Every line from the one holding "causes are explained." through the one holding "personal website ✨" in the data below must be returned exactly, both ends included, with pictures left out and nothing else added.

*Dataset entries:*
★ ★ ★ ★ ★ ★ ★

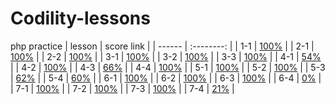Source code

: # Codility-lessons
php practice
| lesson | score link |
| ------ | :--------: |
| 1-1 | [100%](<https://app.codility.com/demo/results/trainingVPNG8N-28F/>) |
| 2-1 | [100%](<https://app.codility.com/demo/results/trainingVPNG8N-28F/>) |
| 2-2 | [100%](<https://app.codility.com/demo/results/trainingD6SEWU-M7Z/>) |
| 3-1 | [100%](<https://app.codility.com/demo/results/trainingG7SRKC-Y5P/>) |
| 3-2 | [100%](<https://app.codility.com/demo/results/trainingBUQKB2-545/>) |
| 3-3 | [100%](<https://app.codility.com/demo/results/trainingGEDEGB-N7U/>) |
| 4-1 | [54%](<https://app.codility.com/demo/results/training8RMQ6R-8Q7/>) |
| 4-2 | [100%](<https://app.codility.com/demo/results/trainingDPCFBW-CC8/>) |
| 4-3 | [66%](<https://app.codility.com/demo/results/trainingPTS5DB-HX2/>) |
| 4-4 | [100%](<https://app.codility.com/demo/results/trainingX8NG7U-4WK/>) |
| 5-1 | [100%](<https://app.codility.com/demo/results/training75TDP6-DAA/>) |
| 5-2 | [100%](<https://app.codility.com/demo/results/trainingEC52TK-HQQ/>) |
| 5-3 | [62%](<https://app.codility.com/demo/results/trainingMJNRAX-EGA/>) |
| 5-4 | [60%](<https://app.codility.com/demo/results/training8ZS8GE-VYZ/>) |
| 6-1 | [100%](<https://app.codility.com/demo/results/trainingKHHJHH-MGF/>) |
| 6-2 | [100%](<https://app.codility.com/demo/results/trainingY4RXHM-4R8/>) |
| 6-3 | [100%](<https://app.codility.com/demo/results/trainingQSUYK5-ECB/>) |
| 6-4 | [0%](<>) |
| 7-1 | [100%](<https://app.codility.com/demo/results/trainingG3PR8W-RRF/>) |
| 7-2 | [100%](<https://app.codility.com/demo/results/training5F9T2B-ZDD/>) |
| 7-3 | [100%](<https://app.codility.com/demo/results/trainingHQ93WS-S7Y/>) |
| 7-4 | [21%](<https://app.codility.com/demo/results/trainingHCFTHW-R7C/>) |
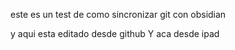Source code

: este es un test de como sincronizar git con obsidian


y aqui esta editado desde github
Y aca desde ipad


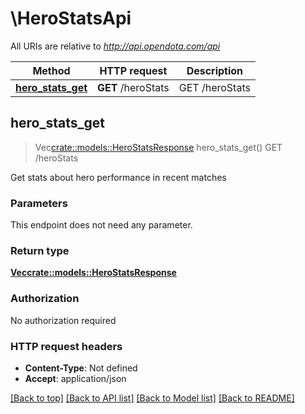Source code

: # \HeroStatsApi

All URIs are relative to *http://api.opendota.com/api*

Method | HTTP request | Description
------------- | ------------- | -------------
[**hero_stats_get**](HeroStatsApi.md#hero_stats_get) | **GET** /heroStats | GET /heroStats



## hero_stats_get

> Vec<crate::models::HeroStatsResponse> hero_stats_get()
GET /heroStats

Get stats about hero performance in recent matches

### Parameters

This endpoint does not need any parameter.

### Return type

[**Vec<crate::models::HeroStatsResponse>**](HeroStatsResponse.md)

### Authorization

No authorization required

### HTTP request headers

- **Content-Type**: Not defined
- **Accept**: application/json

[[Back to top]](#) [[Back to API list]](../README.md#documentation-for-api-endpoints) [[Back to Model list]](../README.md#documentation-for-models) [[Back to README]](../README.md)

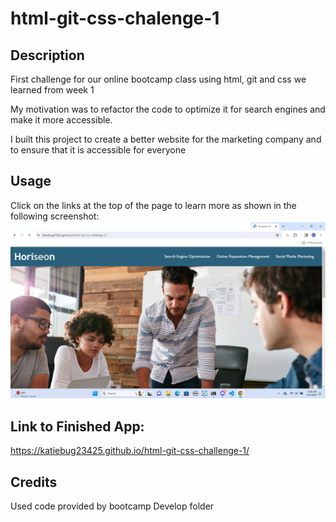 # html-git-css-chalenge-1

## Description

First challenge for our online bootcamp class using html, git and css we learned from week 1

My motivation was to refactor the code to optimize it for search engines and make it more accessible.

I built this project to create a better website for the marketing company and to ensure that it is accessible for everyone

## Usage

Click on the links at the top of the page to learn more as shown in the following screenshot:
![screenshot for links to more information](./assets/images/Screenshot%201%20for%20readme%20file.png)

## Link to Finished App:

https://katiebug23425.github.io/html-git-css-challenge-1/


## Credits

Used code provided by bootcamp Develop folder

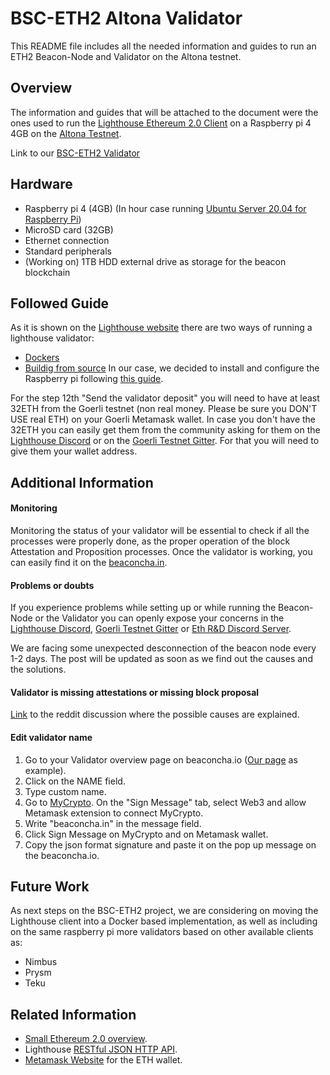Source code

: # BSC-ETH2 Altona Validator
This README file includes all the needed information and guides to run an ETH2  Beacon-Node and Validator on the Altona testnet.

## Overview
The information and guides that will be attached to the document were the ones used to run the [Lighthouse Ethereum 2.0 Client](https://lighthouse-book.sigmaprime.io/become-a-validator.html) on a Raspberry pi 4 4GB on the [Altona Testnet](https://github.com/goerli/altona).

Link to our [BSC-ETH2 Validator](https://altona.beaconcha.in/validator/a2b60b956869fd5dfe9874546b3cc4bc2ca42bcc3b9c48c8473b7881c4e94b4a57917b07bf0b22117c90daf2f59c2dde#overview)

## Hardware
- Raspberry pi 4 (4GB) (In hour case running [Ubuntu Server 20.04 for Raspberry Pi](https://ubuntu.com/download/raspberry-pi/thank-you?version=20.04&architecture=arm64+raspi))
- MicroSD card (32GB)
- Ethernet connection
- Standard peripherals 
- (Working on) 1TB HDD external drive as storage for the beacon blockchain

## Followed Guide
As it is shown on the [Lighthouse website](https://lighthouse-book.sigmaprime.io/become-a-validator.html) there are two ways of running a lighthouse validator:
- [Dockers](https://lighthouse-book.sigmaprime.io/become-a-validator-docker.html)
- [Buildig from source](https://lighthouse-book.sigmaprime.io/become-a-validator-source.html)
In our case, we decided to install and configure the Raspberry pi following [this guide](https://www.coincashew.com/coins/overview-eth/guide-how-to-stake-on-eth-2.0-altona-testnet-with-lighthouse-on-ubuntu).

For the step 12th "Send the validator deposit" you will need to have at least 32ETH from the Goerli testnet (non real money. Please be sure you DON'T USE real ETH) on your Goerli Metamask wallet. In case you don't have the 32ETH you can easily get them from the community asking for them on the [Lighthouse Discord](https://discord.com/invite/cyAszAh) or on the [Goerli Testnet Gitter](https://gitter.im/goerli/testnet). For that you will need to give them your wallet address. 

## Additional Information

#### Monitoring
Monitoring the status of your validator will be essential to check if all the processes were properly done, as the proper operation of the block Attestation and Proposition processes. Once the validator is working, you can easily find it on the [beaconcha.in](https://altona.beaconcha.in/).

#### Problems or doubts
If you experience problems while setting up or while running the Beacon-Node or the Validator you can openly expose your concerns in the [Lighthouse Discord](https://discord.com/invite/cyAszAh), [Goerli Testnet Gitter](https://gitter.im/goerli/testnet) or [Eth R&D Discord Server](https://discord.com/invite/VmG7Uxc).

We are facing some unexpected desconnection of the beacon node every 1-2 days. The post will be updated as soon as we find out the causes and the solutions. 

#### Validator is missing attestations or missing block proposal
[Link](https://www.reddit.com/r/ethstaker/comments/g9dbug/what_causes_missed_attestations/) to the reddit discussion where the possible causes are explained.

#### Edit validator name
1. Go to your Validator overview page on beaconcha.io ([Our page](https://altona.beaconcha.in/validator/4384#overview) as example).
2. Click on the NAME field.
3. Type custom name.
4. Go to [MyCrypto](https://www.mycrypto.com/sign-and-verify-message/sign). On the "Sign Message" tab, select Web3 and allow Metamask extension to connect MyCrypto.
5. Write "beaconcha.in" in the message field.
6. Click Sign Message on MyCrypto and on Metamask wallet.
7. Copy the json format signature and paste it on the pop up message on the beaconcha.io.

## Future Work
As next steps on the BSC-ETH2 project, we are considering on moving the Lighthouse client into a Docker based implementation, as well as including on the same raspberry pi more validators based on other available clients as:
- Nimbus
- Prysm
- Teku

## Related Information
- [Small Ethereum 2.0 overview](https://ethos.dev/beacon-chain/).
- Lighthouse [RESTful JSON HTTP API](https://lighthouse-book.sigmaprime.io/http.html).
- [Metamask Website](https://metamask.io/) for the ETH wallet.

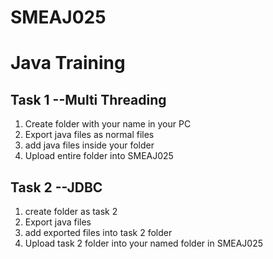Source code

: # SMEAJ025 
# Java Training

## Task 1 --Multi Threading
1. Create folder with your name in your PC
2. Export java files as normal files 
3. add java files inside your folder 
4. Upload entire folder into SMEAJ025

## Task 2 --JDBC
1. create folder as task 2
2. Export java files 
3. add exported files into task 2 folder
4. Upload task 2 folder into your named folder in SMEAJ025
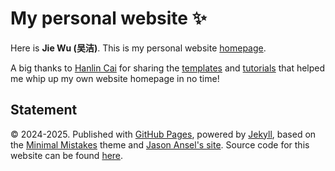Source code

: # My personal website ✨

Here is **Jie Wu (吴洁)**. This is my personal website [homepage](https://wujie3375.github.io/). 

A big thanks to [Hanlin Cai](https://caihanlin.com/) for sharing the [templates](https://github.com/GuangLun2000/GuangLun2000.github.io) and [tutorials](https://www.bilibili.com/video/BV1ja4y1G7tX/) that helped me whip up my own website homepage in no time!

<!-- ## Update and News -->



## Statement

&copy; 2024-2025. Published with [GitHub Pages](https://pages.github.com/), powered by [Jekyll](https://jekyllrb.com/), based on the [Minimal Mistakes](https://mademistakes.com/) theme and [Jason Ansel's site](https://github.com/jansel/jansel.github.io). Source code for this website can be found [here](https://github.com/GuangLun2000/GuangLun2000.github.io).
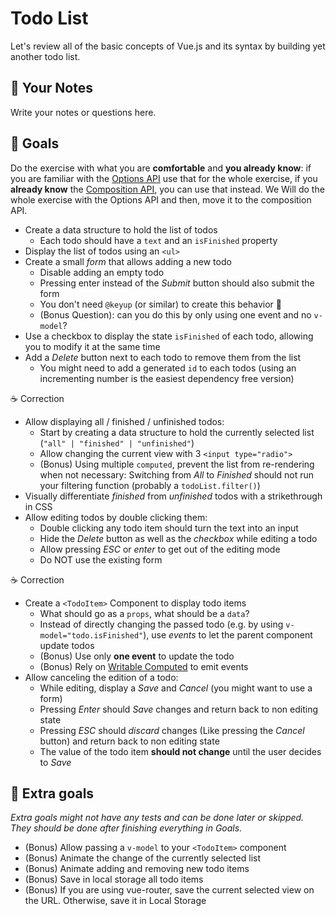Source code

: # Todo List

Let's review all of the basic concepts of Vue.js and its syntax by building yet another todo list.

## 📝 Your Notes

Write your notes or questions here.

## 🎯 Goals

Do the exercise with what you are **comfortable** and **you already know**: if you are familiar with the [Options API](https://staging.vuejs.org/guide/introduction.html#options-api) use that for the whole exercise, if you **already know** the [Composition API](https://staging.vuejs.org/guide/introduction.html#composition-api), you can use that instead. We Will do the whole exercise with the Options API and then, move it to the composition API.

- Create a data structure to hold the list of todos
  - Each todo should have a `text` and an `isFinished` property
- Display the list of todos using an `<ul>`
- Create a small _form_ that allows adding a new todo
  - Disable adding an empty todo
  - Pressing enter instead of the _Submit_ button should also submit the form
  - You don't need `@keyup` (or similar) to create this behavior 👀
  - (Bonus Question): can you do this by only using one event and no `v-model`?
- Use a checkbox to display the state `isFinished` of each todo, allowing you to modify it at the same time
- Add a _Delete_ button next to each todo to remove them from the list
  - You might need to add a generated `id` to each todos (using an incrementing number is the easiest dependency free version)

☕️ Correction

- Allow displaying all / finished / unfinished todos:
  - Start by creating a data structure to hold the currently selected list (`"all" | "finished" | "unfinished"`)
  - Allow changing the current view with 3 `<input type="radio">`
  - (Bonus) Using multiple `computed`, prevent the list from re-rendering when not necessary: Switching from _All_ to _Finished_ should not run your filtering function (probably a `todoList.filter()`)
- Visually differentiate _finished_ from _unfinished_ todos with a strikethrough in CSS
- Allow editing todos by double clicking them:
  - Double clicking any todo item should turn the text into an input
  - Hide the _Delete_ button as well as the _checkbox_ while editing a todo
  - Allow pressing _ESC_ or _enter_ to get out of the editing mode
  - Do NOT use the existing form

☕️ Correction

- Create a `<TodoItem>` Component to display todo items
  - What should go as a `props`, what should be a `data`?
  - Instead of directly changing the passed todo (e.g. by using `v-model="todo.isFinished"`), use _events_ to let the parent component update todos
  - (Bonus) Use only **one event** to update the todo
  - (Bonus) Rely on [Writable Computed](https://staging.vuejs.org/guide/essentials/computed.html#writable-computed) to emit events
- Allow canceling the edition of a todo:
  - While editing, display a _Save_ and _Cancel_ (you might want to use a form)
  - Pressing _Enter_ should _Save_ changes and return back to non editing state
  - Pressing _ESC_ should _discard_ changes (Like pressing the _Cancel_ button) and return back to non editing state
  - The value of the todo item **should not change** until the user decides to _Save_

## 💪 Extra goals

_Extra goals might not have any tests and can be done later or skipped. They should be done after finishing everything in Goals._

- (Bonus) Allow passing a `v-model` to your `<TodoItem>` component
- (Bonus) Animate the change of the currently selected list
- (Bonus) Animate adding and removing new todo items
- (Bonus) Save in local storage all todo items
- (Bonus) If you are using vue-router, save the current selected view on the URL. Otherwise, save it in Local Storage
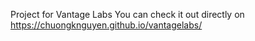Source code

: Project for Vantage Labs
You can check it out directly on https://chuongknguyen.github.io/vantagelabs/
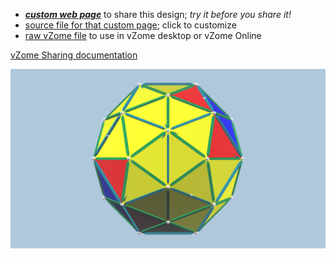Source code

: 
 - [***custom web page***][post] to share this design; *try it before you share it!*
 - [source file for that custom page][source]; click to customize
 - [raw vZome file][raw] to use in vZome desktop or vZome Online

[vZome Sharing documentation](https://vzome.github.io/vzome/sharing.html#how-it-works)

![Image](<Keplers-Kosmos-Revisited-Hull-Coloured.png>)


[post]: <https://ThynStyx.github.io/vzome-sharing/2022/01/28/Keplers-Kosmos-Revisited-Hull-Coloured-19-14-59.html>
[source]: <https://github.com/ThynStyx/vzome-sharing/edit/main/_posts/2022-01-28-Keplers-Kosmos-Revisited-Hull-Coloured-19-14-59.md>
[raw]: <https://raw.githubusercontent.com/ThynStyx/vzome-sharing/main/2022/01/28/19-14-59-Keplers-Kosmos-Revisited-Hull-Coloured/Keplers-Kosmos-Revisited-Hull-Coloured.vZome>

★ ★ ★ ★ ★ ★ ★

*Exercise output:*
[Link](https://www.reddit.com/r/ethstaker/comments/g9dbug/what_causes_missed_attestations/) to the reddit discussion where the possible causes are explained.

#### Edit validator name
1. Go to your Validator overview page on beaconcha.io ([Our page](https://altona.beaconcha.in/validator/4384#overview) as example).
2. Click on the NAME field.
3. Type custom name.
4. Go to [MyCrypto](https://www.mycrypto.com/sign-and-verify-message/sign). On the "Sign Message" tab, select Web3 and allow Metamask extension to connect MyCrypto.
5. Write "beaconcha.in" in the message field.
6. Click Sign Message on MyCrypto and on Metamask wallet.
7. Copy the json format signature and paste it on the pop up message on the beaconcha.io.

## Future Work
As next steps on the BSC-ETH2 project, we are considering on moving the Lighthouse client into a Docker based implementation, as well as including on the same raspberry pi more validators based on other available clients as:
- Nimbus
- Prysm
- Teku

## Related Information
- [Small Ethereum 2.0 overview](https://ethos.dev/beacon-chain/).
- Lighthouse [RESTful JSON HTTP API](https://lighthouse-book.sigmaprime.io/http.html).
- [Metamask Website](https://metamask.io/) for the ETH wallet.

Source code

: # SMEAJ025 
# Java Training

## Task 1 --Multi Threading
1. Create folder with your name in your PC
2. Export java files as normal files 
3. add java files inside your folder 
4. Upload entire folder into SMEAJ025

## Task 2 --JDBC
1. create folder as task 2
2. Export java files 
3. add exported files into task 2 folder
4. Upload task 2 folder into your named folder in SMEAJ025
Source code

: # My personal website ✨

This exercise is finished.